Object distance = 15 cm

Focal length of Concave Mirror = 30 cm

Image distance = ?

Nature of image = ?

Calculation:

Applying mirror formula and keeping the sign convention in mind , we can say that :

$\dfrac{1}{f} = \dfrac{1}{u} + \dfrac{1}{v}$

$= > \dfrac{1}{ (- 30)} = \dfrac{1}{ (- 15)} + \dfrac{1}{v}$

$= > \dfrac{1}{v} = \dfrac{1}{15} - \dfrac{1}{30}$

$= > \dfrac{1}{v} = \dfrac{2 - 1}{30}$

$= > \dfrac{1}{v} = \dfrac{1}{30}$

$= > v = 30 \: cm$

So image will be produced 30 cm behind the Mirror.
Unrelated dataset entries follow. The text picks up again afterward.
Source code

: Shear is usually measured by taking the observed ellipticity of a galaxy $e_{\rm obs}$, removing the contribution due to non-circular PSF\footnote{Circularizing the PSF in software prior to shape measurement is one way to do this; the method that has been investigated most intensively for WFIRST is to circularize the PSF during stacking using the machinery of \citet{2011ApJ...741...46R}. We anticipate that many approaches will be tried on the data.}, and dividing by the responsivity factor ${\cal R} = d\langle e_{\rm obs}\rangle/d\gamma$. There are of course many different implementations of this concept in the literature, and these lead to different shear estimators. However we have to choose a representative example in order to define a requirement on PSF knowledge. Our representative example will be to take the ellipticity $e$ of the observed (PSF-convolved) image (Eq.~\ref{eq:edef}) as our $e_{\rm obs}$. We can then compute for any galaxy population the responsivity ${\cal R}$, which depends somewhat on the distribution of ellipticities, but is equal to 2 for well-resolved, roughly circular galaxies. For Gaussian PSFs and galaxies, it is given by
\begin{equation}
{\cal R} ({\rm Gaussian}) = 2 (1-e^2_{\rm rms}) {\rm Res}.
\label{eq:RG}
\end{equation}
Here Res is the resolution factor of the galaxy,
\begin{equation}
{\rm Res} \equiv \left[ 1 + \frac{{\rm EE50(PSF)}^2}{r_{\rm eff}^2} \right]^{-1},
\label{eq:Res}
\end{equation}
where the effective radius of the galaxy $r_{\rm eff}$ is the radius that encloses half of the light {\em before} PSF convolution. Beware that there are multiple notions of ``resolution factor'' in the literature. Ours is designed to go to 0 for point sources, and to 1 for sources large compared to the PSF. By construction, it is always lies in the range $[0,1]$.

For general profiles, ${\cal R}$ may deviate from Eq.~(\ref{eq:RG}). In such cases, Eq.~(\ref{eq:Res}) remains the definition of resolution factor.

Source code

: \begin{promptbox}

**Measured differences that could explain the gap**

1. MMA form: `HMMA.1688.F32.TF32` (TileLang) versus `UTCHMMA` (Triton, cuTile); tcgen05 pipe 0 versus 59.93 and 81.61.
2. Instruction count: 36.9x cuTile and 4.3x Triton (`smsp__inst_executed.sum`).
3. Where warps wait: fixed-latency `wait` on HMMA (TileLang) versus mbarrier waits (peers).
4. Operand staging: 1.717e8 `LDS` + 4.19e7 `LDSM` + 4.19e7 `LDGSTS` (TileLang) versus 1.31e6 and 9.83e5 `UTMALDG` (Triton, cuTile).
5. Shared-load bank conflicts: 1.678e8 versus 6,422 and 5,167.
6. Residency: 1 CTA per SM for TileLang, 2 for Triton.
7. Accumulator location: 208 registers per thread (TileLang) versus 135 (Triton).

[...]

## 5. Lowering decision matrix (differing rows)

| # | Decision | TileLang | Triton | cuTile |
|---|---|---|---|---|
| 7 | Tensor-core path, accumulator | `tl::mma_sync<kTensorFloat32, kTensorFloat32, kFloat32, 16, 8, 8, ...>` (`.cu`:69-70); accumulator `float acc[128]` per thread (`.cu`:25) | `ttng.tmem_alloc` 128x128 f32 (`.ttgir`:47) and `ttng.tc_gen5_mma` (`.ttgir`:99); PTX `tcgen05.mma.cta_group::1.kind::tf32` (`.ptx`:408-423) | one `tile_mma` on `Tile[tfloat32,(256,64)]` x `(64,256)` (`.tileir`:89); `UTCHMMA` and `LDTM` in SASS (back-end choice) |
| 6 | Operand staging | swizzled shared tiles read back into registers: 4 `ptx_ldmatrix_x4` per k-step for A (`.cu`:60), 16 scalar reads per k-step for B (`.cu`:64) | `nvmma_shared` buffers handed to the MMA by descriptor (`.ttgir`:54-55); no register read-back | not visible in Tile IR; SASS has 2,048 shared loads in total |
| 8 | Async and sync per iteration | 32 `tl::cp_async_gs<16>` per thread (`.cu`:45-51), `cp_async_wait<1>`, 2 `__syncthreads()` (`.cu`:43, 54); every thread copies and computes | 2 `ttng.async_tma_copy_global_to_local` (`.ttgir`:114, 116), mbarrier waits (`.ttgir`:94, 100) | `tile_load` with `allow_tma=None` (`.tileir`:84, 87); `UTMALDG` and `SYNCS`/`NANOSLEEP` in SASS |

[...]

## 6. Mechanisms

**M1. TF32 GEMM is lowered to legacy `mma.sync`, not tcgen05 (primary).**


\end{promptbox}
Magnification $=-\dfrac{v}{u}=+2$

Since magnification is positive and greater than 1 , we can say that image is erect , virtual and magnified.

Answer 2

Answer:

30 or -30

Explanation:

image distance=2*object distance

2*15=30

And by the mirror formula

1/f=1/v+1/u

1/30=1/v+1/15

1/v=1/30-1/15

1/v=15-30/30*15

1/v= -15/450

1/v=-1/30

v=-30

I hope it will help you...